Sen. Manchin also objected to Dr. Califf’s second nomination as FDA commissioner, as did several fellow Democrats, including Sen. Edward Markey of Massachusetts. In a statement issued after the Feb. 15 vote, Sen. Markey said he has “consistently raised concerns about the FDA’s egregious mishandling of opioid approvals and its role in enabling the current opioid epidemic.”
“To date, the FDA still has not implemented many of the reforms necessary to ensure that it is fulfilling its role as our nation’s top pharmaceutical cop on the beat,” Sen. Markey said. “I have not received any real commitment from Dr. Califf to truly reform the FDA or to learn from the failures that fueled this public health crisis.”
This time, Dr. Califf lost support among Republican senators due to objections raised by groups seeking to end women’s access to abortion. Susan B. Anthony List and National Right to Life asked senators in a January letter to oppose Dr. Califf’s nomination, citing their objections to how the FDA handled reporting of adverse events from abortions by medication during Dr. Califf’s Tenure.
But some Republicans supported Califf in the Tuesday vote. Sens. Roy Blunt of Missouri, Richard Burr of North Carolina, Susan Collins of Maine, Lisa Murkowski of Alaska, Mitt Romney of Utah, and Pat Toomey of Pennsylvania all voted in his favor.
On Feb. 14, Sen. Patty Murray, D-WA, chairwoman of the Senate Health, Education, Labor, and Pensions Committee, urged her colleagues to vote for Dr. Califf to give the FDA strong leadership to tackle urgent health needs such as the opioid crisis, youth tobacco use, antimicrobial resistance, and inequities in health care.
“At this critical moment, we need a trusted hand to lead the FDA,” she said in a floor speech.
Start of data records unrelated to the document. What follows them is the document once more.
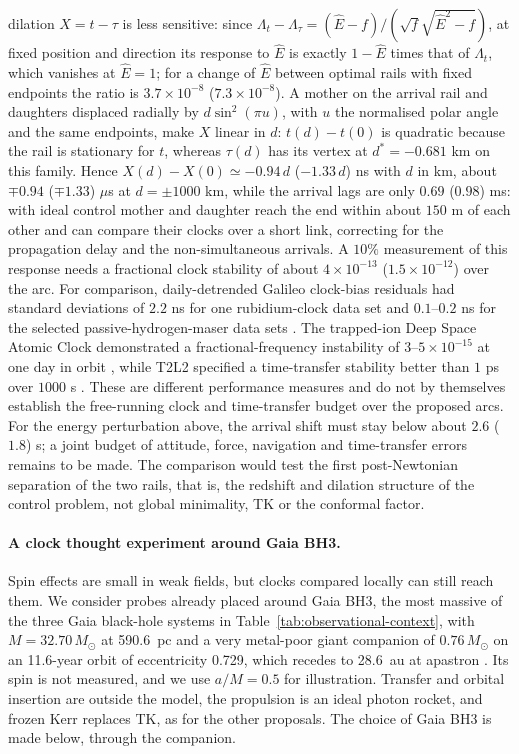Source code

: \documentclass[12pt]{iopart}
\theoremstyle{plain}
\theoremstyle{definition}
\theoremstyle{remark}
\newcommand{\Ehat}{\hat E}
\begin{document}
dilation $X=t-\tau$ is less sensitive: since
$\Lambda_t-\Lambda_\tau=(\Ehat-f)/(\sqrt f\sqrt{\Ehat^2-f})$, at fixed position and
direction its response to $\Ehat$ is exactly $1-\Ehat$ times that of $\Lambda_t$, which
vanishes at $\Ehat=1$; for a change of $\Ehat$ between optimal rails with fixed endpoints
the ratio is $3.7\times10^{-8}$ ($7.3\times10^{-8}$). A mother on the arrival rail and
daughters displaced radially by $d\sin^2(\pi u)$, with $u$ the normalised polar angle
and the same endpoints, make $X$ linear in $d$: $t(d)-t(0)$ is quadratic because the
rail is stationary for $t$, whereas $\tau(d)$ has its vertex at $d^*=-0.681$ km on this
family. Hence $X(d)-X(0)\simeq-0.94\,d$ ($-1.33\,d$) ns with $d$ in km, about
$\mp0.94$ ($\mp1.33$) $\mu$s at $d=\pm1000$ km, while the arrival lags are only
$0.69$ ($0.98$) ms: with ideal control mother and daughter reach the end within about
$150$ m of each other and can compare their clocks over a short link, correcting for
the propagation delay and the non-simultaneous arrivals. A $10\%$ measurement of this
response needs a fractional clock stability of about $4\times10^{-13}$
($1.5\times10^{-12}$) over the arc. For comparison, daily-detrended Galileo clock-bias
residuals had standard deviations of $2.2$ ns for one rubidium-clock data set and
$0.1$--$0.2$ ns for the selected passive-hydrogen-maser data sets \cite{Delva2018}. The
trapped-ion Deep Space Atomic Clock demonstrated a fractional-frequency instability of
$3$--$5\times10^{-15}$ at one day in orbit \cite{Burt2021}, while T2L2 specified a
time-transfer stability better than $1$ ps over $1000$ s \cite{Samain2014}. These are
different performance measures and do not by themselves establish the free-running clock
and time-transfer budget over the proposed arcs. For the
energy perturbation above, the arrival shift must stay below about $2.6$ ($1.8$) s; a
joint budget of attitude, force, navigation and
time-transfer errors remains to be made. The comparison would test the first
post-Newtonian separation of the two rails, that is, the redshift and dilation
structure of the control problem, not global minimality, TK or the conformal factor.

\paragraph{A clock thought experiment around Gaia BH3.}
\label{par:obs-kerr-thought}
Spin effects are small in weak fields, but clocks compared locally can still reach them.
We consider probes already placed around Gaia BH3, the most massive of the three Gaia
black-hole systems in Table~\ref{tab:observational-context}, with $M=32.70\,M_\odot$ at 590.6~pc and a very
metal-poor giant companion of $0.76\,M_\odot$ on an 11.6-year orbit of eccentricity 0.729,
which recedes to 28.6~au at apastron \cite{Gaia2024BH3}. Its spin is not measured, and we use
$a/M=0.5$ for illustration. Transfer and orbital insertion are outside the model, the
propulsion is an ideal photon rocket, and frozen Kerr replaces TK, as for the other
proposals. The choice of Gaia BH3 is made below, through the companion.
\end{document}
Dr. Califf’s previous service at the FDA and his years spent as a research scientist “give him the experience to take on this challenge.”
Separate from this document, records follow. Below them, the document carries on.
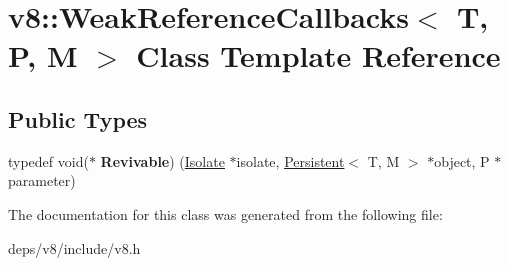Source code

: \hypertarget{classv8_1_1_weak_reference_callbacks}{}\section{v8\+:\+:Weak\+Reference\+Callbacks$<$ T, P, M $>$ Class Template Reference}
\label{classv8_1_1_weak_reference_callbacks}
\subsection*{Public Types}
\begin{DoxyCompactItemize}
\item 
\hypertarget{classv8_1_1_weak_reference_callbacks_a20a8de1a52d04154f56d745186f83fe2}{}typedef void($\ast$ {\bfseries Revivable}) (\hyperlink{classv8_1_1_isolate}{Isolate} $\ast$isolate, \hyperlink{classv8_1_1_persistent}{Persistent}$<$ T, M $>$ $\ast$object, P $\ast$parameter)\label{classv8_1_1_weak_reference_callbacks_a20a8de1a52d04154f56d745186f83fe2}

\end{DoxyCompactItemize}


The documentation for this class was generated from the following file\+:\begin{DoxyCompactItemize}
\item 
deps/v8/include/v8.\+h\end{DoxyCompactItemize}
Separately, three former FDA commissioners on Feb. 15 published an opinion article that appeared in The Hill. Republican presidents nominated two of these former FDA chiefs: Scott Gottlieb, MD, and Mark McClellan, MD. The third, Margaret Hamburg, MD, was nominated by President Barack Obama, as was Dr. Califf for his first time as FDA chief.
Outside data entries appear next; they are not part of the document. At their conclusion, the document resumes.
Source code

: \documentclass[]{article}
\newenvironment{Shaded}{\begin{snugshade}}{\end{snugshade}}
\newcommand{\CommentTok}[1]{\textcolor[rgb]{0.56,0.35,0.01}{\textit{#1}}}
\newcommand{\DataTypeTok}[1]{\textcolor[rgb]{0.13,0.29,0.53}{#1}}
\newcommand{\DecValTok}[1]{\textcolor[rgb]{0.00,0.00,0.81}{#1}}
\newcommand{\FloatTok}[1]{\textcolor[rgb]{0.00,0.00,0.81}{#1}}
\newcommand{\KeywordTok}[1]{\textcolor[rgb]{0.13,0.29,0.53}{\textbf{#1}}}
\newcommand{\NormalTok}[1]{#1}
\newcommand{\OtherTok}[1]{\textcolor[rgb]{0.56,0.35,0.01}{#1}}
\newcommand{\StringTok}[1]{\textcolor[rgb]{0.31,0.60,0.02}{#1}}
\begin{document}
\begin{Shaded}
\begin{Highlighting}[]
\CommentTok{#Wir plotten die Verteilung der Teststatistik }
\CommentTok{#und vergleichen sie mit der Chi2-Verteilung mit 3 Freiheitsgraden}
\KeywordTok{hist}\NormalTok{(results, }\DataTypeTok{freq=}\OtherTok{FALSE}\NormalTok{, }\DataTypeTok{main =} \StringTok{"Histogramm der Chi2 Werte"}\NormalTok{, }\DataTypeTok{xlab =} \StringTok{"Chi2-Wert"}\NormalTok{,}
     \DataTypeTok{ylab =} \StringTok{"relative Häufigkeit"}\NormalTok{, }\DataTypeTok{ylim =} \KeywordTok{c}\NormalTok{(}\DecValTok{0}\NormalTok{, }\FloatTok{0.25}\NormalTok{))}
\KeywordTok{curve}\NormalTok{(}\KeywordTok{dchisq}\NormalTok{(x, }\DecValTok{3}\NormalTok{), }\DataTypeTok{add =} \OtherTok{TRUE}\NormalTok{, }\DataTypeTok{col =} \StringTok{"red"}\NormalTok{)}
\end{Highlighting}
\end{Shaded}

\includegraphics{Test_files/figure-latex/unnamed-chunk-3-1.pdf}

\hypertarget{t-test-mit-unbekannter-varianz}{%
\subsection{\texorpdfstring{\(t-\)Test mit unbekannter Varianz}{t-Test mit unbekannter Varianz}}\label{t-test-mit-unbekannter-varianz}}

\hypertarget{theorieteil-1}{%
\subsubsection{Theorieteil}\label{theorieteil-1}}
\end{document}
There’s an urgent need for a confirmed leader at the FDA as the United States seeks to move beyond the pandemic, the former FDA chiefs wrote. The work ahead includes continued efforts with vaccines as well as efforts to bolster medical supply chains, they said.
Dr. Califf “knows how to advance the safe development and use of medical products and to bring a sound, science-based foundation to the FDA’s regulatory actions. Because of this, he has earned the confidence of FDA’s professional career staff, as well as a broad base of patient groups, academic experts, medical professionals, and public health organizations,” Dr. Gottlieb, Dr. Hamburg, and Dr. McClellan wrote.
The article also was signed by former Centers for Medicare and Medicaid Services Administrator Andy Slavitt, who served in the Obama administration.
Support of medical community
The American Heart Association issued a statement on Feb.15, congratulating Dr. Califf on his second confirmation after the Senate vote.
“With a distinguished career in public service and a long-time volunteer leader at the American Heart Association, Dr. Califf has honed his ability to communicate and build trust with diverse constituencies,” CEO Nancy Brown said in the statement. “He will use his experience as a cardiologist to safeguard the health and well-being of people throughout the country, and his background in research to prioritize science and evidence-based policymaking.”
Dr. Califf was also backed by the Association of American Medical Colleges, the American Academy of Pediatrics, the American Academy of Family Physicians, and the American College of Physicians when he was nominated for the role last year by President Joe Biden.
A version of this article first appeared on Medscape.com.